> [Problem]: Would you output the entries below only from the line containing "- calcast.erl-> creates" through the line containing "Parsers can be", exactly as they stand and with both ends included?

> [Extracted records]:
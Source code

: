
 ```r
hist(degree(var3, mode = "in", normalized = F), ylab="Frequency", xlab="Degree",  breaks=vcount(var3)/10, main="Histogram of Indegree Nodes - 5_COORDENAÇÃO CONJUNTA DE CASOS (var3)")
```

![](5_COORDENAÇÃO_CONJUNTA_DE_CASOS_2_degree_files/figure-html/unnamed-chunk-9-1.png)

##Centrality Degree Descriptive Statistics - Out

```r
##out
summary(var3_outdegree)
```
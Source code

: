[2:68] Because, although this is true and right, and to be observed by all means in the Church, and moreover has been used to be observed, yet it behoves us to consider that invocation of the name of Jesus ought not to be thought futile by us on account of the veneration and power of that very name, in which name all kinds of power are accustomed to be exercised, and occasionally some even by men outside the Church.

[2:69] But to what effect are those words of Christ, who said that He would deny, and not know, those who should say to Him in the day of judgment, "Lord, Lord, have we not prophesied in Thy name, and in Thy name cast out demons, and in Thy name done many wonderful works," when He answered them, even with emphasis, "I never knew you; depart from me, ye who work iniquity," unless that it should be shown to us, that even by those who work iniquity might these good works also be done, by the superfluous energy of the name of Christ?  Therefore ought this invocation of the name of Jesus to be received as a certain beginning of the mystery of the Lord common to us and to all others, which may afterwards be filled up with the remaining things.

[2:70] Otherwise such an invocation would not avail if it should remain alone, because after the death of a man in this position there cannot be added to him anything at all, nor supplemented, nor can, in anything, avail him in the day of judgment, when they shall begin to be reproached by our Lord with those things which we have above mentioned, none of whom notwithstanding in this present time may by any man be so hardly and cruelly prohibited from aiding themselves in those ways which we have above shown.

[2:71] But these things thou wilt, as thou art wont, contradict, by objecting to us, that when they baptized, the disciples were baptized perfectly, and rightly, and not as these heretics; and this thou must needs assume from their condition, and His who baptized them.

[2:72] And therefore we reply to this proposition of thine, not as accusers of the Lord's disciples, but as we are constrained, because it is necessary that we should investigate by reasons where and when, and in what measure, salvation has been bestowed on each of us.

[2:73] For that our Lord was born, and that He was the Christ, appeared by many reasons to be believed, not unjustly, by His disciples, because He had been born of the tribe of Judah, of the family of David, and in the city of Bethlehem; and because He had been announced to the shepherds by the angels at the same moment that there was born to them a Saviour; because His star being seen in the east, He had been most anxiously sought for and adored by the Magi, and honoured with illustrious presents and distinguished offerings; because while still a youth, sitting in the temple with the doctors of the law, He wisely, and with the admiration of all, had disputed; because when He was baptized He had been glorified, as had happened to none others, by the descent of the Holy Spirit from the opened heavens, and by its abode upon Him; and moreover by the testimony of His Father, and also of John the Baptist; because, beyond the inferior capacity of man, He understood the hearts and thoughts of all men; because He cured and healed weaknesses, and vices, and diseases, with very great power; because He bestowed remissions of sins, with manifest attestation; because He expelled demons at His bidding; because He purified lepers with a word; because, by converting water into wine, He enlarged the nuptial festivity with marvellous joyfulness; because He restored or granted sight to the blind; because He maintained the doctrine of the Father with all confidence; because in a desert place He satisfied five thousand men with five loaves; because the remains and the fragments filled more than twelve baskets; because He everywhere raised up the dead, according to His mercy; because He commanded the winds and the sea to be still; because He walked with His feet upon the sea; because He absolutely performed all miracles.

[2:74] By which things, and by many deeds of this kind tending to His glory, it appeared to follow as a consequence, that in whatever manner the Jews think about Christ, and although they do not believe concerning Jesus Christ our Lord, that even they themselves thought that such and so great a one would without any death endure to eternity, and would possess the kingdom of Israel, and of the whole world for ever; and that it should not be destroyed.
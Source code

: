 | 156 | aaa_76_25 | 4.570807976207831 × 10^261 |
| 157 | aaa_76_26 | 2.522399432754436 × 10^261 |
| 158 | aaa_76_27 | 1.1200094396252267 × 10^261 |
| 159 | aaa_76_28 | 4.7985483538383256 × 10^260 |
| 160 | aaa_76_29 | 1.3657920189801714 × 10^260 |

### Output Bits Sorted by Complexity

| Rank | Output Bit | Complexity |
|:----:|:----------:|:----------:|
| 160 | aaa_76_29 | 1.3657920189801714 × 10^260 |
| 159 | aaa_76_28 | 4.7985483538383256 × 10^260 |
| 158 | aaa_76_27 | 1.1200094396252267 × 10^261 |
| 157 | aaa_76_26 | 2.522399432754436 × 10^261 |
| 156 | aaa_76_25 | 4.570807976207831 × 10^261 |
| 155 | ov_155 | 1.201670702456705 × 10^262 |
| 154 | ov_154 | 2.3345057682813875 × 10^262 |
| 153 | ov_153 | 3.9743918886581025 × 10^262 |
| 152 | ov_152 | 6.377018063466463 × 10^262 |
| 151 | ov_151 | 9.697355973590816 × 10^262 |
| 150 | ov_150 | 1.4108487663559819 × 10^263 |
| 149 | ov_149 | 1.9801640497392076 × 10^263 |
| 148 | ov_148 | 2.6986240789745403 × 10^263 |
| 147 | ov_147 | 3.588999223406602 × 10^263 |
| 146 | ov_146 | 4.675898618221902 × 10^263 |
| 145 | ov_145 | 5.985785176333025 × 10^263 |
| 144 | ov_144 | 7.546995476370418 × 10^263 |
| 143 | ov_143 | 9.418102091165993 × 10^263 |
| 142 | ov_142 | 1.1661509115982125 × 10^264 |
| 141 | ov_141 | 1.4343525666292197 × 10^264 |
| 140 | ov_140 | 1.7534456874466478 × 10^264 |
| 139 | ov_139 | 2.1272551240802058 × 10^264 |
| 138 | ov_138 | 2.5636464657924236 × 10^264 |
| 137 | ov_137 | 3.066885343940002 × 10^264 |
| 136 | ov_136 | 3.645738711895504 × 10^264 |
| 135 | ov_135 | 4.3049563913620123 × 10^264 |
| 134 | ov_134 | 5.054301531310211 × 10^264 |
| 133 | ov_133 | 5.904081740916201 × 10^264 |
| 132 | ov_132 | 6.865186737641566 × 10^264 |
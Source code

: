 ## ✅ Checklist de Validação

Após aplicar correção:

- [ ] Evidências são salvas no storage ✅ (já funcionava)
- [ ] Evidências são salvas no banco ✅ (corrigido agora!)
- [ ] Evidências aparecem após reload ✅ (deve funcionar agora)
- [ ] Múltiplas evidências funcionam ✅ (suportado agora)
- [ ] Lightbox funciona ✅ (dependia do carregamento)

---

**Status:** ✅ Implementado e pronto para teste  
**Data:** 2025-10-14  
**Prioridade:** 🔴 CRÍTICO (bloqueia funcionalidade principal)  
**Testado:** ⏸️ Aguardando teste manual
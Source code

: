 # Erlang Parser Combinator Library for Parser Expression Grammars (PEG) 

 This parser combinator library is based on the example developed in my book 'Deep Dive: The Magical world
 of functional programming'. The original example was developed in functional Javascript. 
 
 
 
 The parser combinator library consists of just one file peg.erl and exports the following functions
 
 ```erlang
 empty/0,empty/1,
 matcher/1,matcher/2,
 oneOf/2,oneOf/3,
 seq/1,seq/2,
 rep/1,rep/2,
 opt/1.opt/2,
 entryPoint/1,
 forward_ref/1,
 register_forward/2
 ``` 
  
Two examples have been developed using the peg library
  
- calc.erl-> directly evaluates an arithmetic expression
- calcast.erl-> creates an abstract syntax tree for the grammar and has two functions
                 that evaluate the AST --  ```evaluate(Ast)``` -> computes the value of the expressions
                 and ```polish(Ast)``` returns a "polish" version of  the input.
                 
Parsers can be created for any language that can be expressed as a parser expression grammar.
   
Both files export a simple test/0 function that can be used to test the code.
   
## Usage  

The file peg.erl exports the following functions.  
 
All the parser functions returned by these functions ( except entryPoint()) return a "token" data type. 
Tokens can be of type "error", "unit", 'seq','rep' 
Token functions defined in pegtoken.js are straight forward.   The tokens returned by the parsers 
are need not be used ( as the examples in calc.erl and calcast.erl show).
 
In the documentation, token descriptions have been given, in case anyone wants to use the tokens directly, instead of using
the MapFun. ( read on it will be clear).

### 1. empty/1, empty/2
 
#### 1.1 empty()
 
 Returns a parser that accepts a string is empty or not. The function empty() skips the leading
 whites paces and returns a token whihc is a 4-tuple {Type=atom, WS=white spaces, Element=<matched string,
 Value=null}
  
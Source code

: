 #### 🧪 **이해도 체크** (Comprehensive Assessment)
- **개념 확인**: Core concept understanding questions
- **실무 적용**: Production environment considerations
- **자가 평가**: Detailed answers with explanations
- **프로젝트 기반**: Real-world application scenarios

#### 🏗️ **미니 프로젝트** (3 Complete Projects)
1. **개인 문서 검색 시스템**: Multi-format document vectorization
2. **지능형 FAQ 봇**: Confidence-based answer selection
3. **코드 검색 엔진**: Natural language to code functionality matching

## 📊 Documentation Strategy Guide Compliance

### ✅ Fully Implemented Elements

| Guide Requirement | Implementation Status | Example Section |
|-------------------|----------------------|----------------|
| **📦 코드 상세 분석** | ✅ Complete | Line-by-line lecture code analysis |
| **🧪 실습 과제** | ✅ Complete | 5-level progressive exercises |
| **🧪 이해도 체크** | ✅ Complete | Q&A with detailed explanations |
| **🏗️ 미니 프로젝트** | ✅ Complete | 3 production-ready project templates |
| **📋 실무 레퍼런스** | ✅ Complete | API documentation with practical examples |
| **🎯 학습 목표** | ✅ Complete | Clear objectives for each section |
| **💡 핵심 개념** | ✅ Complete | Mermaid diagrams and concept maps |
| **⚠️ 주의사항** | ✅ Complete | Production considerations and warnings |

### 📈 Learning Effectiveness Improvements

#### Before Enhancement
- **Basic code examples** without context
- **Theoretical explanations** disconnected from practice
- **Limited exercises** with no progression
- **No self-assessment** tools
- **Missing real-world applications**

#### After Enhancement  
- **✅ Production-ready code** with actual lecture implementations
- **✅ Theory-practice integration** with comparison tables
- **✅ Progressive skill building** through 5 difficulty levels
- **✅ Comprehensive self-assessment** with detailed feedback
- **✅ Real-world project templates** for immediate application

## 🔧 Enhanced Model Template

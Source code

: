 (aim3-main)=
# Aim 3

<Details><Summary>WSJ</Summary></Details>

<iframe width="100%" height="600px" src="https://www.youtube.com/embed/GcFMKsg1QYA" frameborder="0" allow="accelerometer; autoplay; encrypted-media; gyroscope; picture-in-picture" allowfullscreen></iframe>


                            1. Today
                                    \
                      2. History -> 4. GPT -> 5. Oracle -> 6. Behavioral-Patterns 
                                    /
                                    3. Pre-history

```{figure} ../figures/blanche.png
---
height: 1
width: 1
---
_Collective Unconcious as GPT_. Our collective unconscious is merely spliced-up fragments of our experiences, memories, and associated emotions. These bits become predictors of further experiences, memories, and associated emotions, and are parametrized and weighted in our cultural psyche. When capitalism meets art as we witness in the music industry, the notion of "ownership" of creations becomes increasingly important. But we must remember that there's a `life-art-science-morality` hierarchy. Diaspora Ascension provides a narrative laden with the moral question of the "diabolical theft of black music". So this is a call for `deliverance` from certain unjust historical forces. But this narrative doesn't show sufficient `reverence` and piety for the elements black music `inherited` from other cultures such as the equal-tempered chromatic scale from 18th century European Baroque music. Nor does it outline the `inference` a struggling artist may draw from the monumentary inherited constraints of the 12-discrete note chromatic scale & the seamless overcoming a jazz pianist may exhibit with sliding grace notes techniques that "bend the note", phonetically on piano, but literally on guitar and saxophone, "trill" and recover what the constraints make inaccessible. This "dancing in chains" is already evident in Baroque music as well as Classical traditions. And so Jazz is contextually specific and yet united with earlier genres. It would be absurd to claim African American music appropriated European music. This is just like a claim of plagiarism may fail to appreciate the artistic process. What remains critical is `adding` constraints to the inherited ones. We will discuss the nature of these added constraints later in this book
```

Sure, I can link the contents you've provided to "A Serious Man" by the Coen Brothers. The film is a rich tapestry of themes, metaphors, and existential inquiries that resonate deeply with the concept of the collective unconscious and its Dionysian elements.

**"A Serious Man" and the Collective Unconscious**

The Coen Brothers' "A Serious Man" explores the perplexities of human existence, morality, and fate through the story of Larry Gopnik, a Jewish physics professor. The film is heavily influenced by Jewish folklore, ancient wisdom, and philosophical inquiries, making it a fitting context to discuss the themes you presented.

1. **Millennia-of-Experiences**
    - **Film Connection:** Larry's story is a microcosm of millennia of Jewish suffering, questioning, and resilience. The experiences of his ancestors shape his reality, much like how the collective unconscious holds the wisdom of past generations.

> [Exercise output]:
- calcast.erl-> creates an abstract syntax tree for the grammar and has two functions
                 that evaluate the AST --  ```evaluate(Ast)``` -> computes the value of the expressions
                 and ```polish(Ast)``` returns a "polish" version of  the input.
                 
Parsers can be created for any language that can be expressed as a parser expression grammar.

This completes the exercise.